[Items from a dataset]
=== Begin Enclosure ===

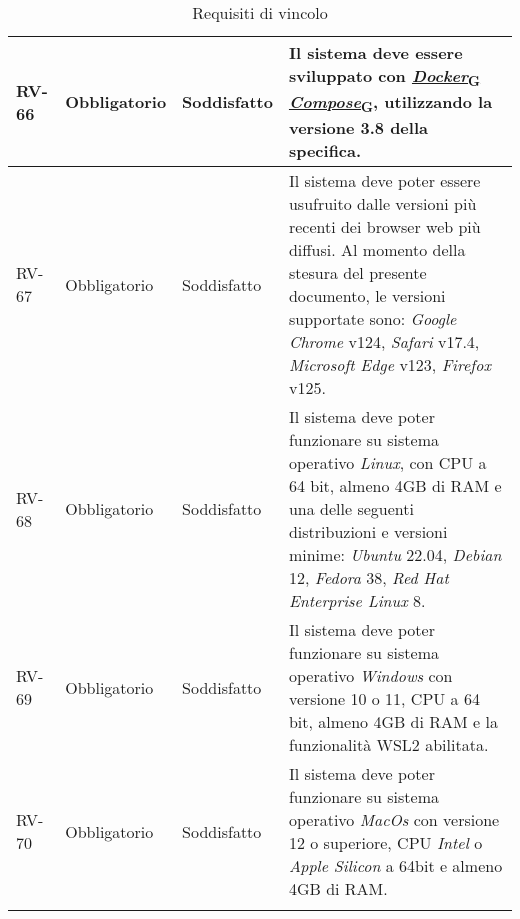 \begin{longtable}{|>{\centering\arraybackslash}m{}|>{\centering\arraybackslash}m{}|>{\centering\arraybackslash}m{}|>{\centering\arraybackslash}m{}|}
	RV-66           & Obbligatorio        & Soddisfatto                                                                                                           & Il sistema deve essere sviluppato con \href{https://7last.github.io/docs/pb/documentazione-interna/glossario\#docker-compose}{\href{https://7last.github.io/docs/pb/documentazione-interna/glossario\#docker}{\textit{Docker}\textsubscript{G}}\textit{ Compose}\textsubscript{G}}, utilizzando la versione 3.8 della specifica.
	\\\hline
	RV-67           & Obbligatorio        & Soddisfatto & Il sistema deve poter essere usufruito dalle versioni più recenti dei browser web più diffusi. Al momento della stesura del presente documento, le versioni supportate sono: \textit{Google Chrome} v124, \textit{Safari} v17.4, \textit{Microsoft Edge} v123, \textit{Firefox} v125.
	\\\hline
	RV-68           & Obbligatorio        & Soddisfatto                                                                                                           & Il sistema deve poter funzionare su sistema operativo \textit{Linux}, con CPU a 64 bit, almeno 4GB di RAM e una delle seguenti distribuzioni e versioni minime: \textit{Ubuntu} 22.04, \textit{Debian} 12, \textit{Fedora} 38, \textit{Red Hat Enterprise Linux} 8.
	\\\hline
	RV-69           & Obbligatorio        & Soddisfatto                                                                                                           & Il sistema deve poter funzionare su sistema operativo \textit{Windows} con versione 10 o 11, CPU a 64 bit, almeno 4GB di RAM e la funzionalità WSL2 abilitata.
	\\\hline
	RV-70           & Obbligatorio        & Soddisfatto                                                                                                           & Il sistema deve poter funzionare su sistema operativo \textit{MacOs} con versione 12 o superiore, CPU \textit{Intel} o \textit{Apple Silicon} a 64bit e almeno 4GB di RAM.
	\\\hline
	\caption{Requisiti di vincolo}
\end{longtable}

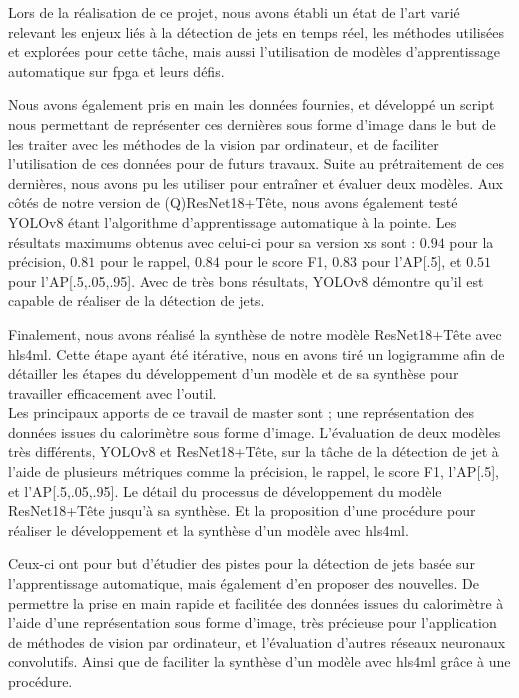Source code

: Lors de la réalisation de ce projet, nous avons établi un état de l'art varié relevant les enjeux liés à la détection de jets en temps réel, les méthodes utilisées et explorées pour cette tâche, mais aussi l'utilisation de modèles d'apprentissage automatique sur \acrshort{fpga} et leurs défis.

Nous avons également pris en main les données fournies, et développé un script nous permettant de représenter ces dernières sous forme d'image dans le but de les traiter avec les méthodes de la vision par ordinateur, et de faciliter l'utilisation de ces données pour de futurs travaux. Suite au prétraitement de ces dernières, nous avons pu les utiliser pour entraîner et évaluer deux modèles. Aux côtés de notre version de (Q)ResNet18+Tête, nous avons également testé YOLOv8 étant l'algorithme d'apprentissage automatique à la pointe. Les résultats maximums obtenus avec celui-ci pour sa version xs sont : $0.94$ pour la précision, $0.81$ pour le rappel, $0.84$ pour le score F1, $0.83$ pour l'AP[.5], et $0.51$ pour l'AP[.5,.05,.95]. Avec de très bons résultats, YOLOv8 démontre qu'il est capable de réaliser de la détection de jets.

Finalement, nous avons réalisé la synthèse de notre modèle ResNet18+Tête avec \acrshort{hls4ml}. Cette étape ayant été itérative, nous en avons tiré un logigramme afin de détailler les étapes du développement d'un modèle et de sa synthèse pour travailler efficacement avec l'outil.\\

Les principaux apports de ce travail de master sont ; une représentation des données issues du calorimètre sous forme d'image. L'évaluation de deux modèles très différents, YOLOv8 et ResNet18+Tête, sur la tâche de la détection de jet à l'aide de plusieurs métriques comme la précision, le rappel, le score F1, l'AP[.5], et l'AP[.5,.05,.95]. Le détail du processus de développement du modèle ResNet18+Tête jusqu'à sa synthèse. Et la proposition d'une procédure pour réaliser le développement et la synthèse d'un modèle avec \acrshort{hls4ml}.

Ceux-ci ont pour but d'étudier des pistes pour la détection de jets basée sur l'apprentissage automatique, mais également d'en proposer des nouvelles. De permettre la prise en main rapide et facilitée des données issues du calorimètre à l'aide d'une représentation sous forme d'image, très précieuse pour l'application de méthodes de vision par ordinateur, et l'évaluation d'autres réseaux neuronaux convolutifs. Ainsi que de faciliter la synthèse d'un modèle avec \acrshort{hls4ml} grâce à une procédure.\\

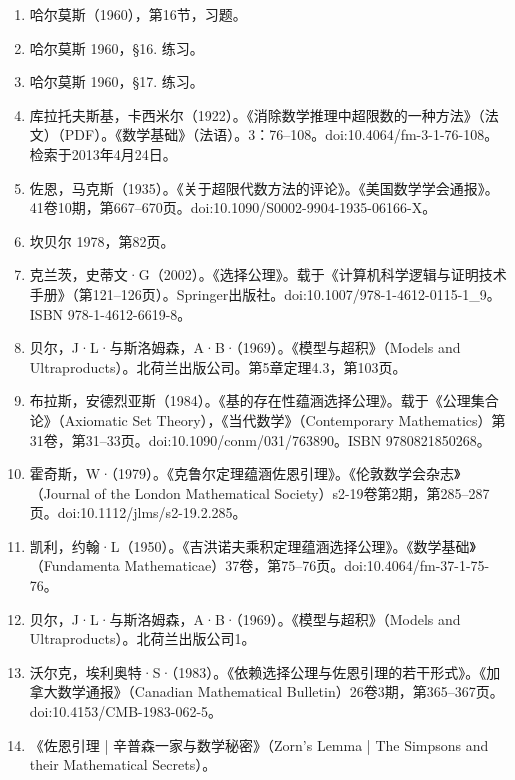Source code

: \begin{enumerate}
\item 哈尔莫斯（1960），第16节，习题。
\item 哈尔莫斯 1960，§16. 练习。
\item 哈尔莫斯 1960，§17. 练习。
\item 库拉托夫斯基，卡西米尔（1922）。《消除数学推理中超限数的一种方法》（法文）（PDF）。《数学基础》（法语）。3：76–108。doi:10.4064/fm-3-1-76-108。检索于2013年4月24日。
\item 佐恩，马克斯（1935）。《关于超限代数方法的评论》。《美国数学学会通报》。41卷10期，第667–670页。doi:10.1090/S0002-9904-1935-06166-X。
\item 坎贝尔 1978，第82页。
\item 克兰茨，史蒂文·G（2002）。《选择公理》。载于《计算机科学逻辑与证明技术手册》（第121–126页）。Springer出版社。doi:10.1007/978-1-4612-0115-1_9。ISBN 978-1-4612-6619-8。
\item 贝尔，J·L·与斯洛姆森，A·B·（1969）。《模型与超积》（Models and Ultraproducts）。北荷兰出版公司。第5章定理4.3，第103页。
\item 布拉斯，安德烈亚斯（1984）。《基的存在性蕴涵选择公理》。载于《公理集合论》（Axiomatic Set Theory），《当代数学》（Contemporary Mathematics）第31卷，第31–33页。doi:10.1090/conm/031/763890。ISBN 9780821850268。
\item 霍奇斯，W·（1979）。《克鲁尔定理蕴涵佐恩引理》。《伦敦数学会杂志》（Journal of the London Mathematical Society）s2-19卷第2期，第285–287页。doi:10.1112/jlms/s2-19.2.285。
\item 凯利，约翰·L（1950）。《吉洪诺夫乘积定理蕴涵选择公理》。《数学基础》（Fundamenta Mathematicae）37卷，第75–76页。doi:10.4064/fm-37-1-75-76。
\item 贝尔，J·L·与斯洛姆森，A·B·（1969）。《模型与超积》（Models and Ultraproducts）。北荷兰出版公司1。
\item 沃尔克，埃利奥特·S·（1983）。《依赖选择公理与佐恩引理的若干形式》。《加拿大数学通报》（Canadian Mathematical Bulletin）26卷3期，第365–367页。doi:10.4153/CMB-1983-062-5。
\item 《佐恩引理 | 辛普森一家与数学秘密》（Zorn's Lemma | The Simpsons and their Mathematical Secrets）。
\end{enumerate}

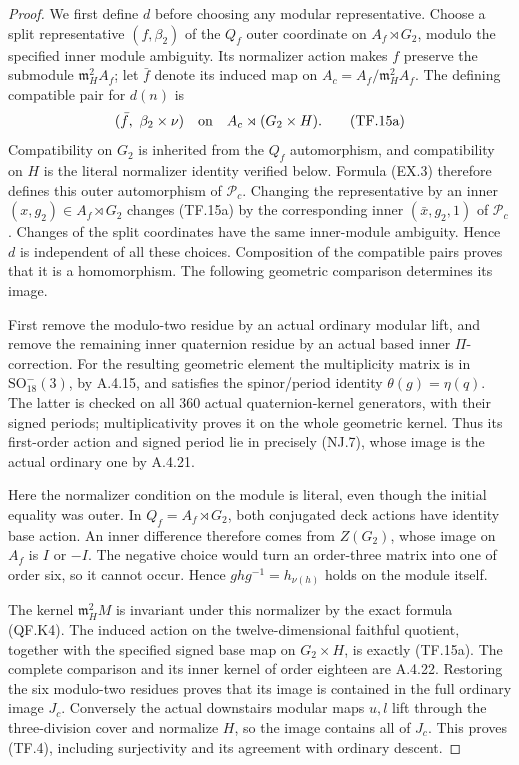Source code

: \begin{proof}
We first define \(d\) before choosing any modular
representative. Choose a split representative
\((f,\beta_2)\) of the \(Q_f\) outer coordinate
on \(A_f\rtimes G_2\), modulo the specified inner
module ambiguity. Its normalizer action makes
\(f\) preserve the submodule
\(\mathfrak m_H^2A_f\); let \(\bar f\) denote
its induced map on \(A_c=A_f/\mathfrak m_H^2A_f\).
The defining compatible pair for \(d(n)\) is
\[
                  (\bar f,\ \beta_2\times\nu)
       \quad\hbox{on}\quad A_c\rtimes(G_2\times H).
 \tag{TF.15a}
\]
Compatibility on \(G_2\) is inherited from the
\(Q_f\) automorphism, and compatibility on \(H\)
is the literal normalizer identity verified below.
Formula (EX.3) therefore defines this outer
automorphism of \(\mathcal P_c\).
Changing the representative by an inner
\((x,g_2)\in A_f\rtimes G_2\) changes (TF.15a)
by the corresponding inner
\((\bar x,g_2,1)\) of \(\mathcal P_c\).
Changes of the split coordinates have the same
inner-module ambiguity. Hence \(d\) is independent
of all these choices. Composition of the compatible
pairs proves that it is a homomorphism.
The following geometric comparison determines
its image.

First remove the modulo-two residue by an actual
ordinary modular lift, and remove the remaining
inner quaternion residue by an actual based inner
\(\Pi\)-correction. For the resulting geometric
element the multiplicity matrix is in
\(\mathrm{SO}_{18}^-(3)\), by A.4.15, and satisfies
the spinor/period identity \(\theta(g)=\eta(q)\).
The latter is checked on all 360 actual
quaternion-kernel generators, with their signed
periods; multiplicativity proves it on the whole
geometric kernel. Thus its first-order action and
signed period lie in precisely (NJ.7), whose image
is the actual ordinary one by A.4.21.

Here the normalizer condition on the module is
literal, even though the initial equality was outer.
In \(Q_f=A_f\rtimes G_2\), both conjugated deck
actions have identity base action. An inner difference
therefore comes from \(Z(G_2)\), whose image on
\(A_f\) is \(I\) or \(-I\). The negative choice
would turn an order-three matrix into one of order
six, so it cannot occur. Hence
\(g h g^{-1}=h_{\nu(h)}\) holds on the module itself.

The kernel \(\mathfrak m_H^2M\) is invariant under
this normalizer by the exact formula (QF.K4).
The induced action on the twelve-dimensional faithful
quotient, together with the specified signed base map
on \(G_2\times H\), is exactly (TF.15a).
The complete comparison and its inner kernel of
order eighteen are A.4.22. Restoring the six
modulo-two residues proves that its image is contained
in the full ordinary image \(J_c\).
Conversely the actual downstairs modular maps
\(u,l\) lift through the three-division cover and
normalize \(H\), so the image contains all of \(J_c\).
This proves (TF.4), including surjectivity and its
agreement with ordinary descent.


\end{proof}
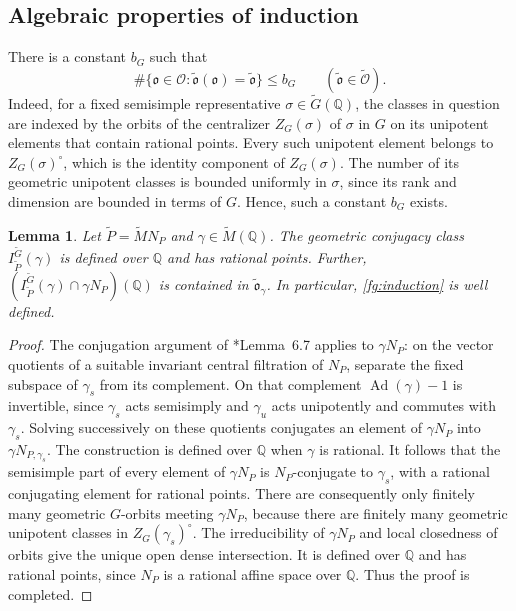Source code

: \documentclass[12pt]{amsart}
\theoremstyle{definition}
\theoremstyle{plain}
\newtheorem{lemma}[definition]{Lemma}
\theoremstyle{remark}
\def\Q{\mathbb{Q}}%
\DeclareMathOperator{\Ad}{Ad}%
\newcommand{\fo}{\mathfrak{o}}
\newcommand{\cO}{\mathcal{O}}
\numberwithin{equation}{section}
\newcommand{\tG}{\widetilde{G}}
\newcommand{\tM}{\widetilde{M}}
\newcommand{\tP}{\widetilde{P}}
\newcommand{\tfo}{\widetilde{\mathfrak{o}}}
\newcommand{\tcO}{\widetilde{\mathcal{O}}}
\begin{document}
\subsection{Algebraic properties of induction}

There is a constant $b_G$ such that
\begin{equation}\label{fg:finite-refinement}
 \#\{\fo\in\cO:\tfo(\fo)=\tfo\}\le b_G
 \qquad(\tfo\in\tcO).
\end{equation}
Indeed, for a fixed semisimple representative $\sigma\in\tG(\Q)$, the
classes in question are indexed by the orbits of the
centralizer $Z_G(\sigma)$ of $\sigma$ in $G$ on its unipotent elements that
contain rational points.
Every such unipotent element belongs to $Z_G(\sigma)^\circ$, which is the identity component of $Z_G(\sigma)$.
The number of its geometric unipotent classes is bounded
uniformly in $\sigma$, since its rank and dimension are bounded
in terms of $G$.
Hence, such a constant $b_G$ exists. 

\begin{lemma}\label{lem:well defined}
Let $\tP=\tM N_P$ and $\gamma\in\tM(\Q)$. 
The geometric conjugacy class $I_{\tP}^{\tG}(\gamma)$ is defined over $\Q$ and has rational points. 
Further, $(I_{\tP}^{\tG}(\gamma)\cap \gamma N_P)(\Q)$ is contained in $\tfo_\gamma$. 
In particular, \eqref{fg:induction} is well defined.  
\end{lemma}
\begin{proof}
The conjugation argument of \cite{FL16}*{Lemma~6.7} applies to
$\gamma N_P$: on the vector quotients of a suitable invariant
central filtration of $N_P$, separate the fixed subspace of
$\gamma_s$ from its complement.
On that complement $\Ad(\gamma)-1$ is invertible, since
$\gamma_s$ acts semisimply and $\gamma_u$ acts unipotently
and commutes with $\gamma_s$.
Solving successively on these quotients conjugates an element
of $\gamma N_P$ into $\gamma N_{P,\gamma_s}$.
The construction is defined over $\Q$ when $\gamma$ is rational.
It follows that the semisimple part of every element of
$\gamma N_P$ is $N_P$-conjugate to $\gamma_s$, with a rational
conjugating element for rational points.
There are consequently only finitely many geometric $G$-orbits
meeting $\gamma N_P$, because there are finitely many
geometric unipotent classes in $Z_G(\gamma_s)^\circ$.
The irreducibility of $\gamma N_P$ and local closedness of
orbits give the unique open dense intersection.
It is defined over $\Q$ and has rational points, since
$N_P$ is a rational affine space over $\Q$.
Thus the proof is completed.        
\end{proof}
\end{document}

=== End Enclosure ===

Give only the lines from the one holding "(\bar f,\ \beta_2\times\nu)" through the one holding "of all these", each restated exactly as it appears above.

TASK ANSWER >>
                  (\bar f,\ \beta_2\times\nu)
       \quad\hbox{on}\quad A_c\rtimes(G_2\times H).
 \tag{TF.15a}
\]
Compatibility on \(G_2\) is inherited from the
\(Q_f\) automorphism, and compatibility on \(H\)
is the literal normalizer identity verified below.
Formula (EX.3) therefore defines this outer
automorphism of \(\mathcal P_c\).
Changing the representative by an inner
\((x,g_2)\in A_f\rtimes G_2\) changes (TF.15a)
by the corresponding inner
\((\bar x,g_2,1)\) of \(\mathcal P_c\).
Changes of the split coordinates have the same
inner-module ambiguity. Hence \(d\) is independent
of all these choices. Composition of the compatible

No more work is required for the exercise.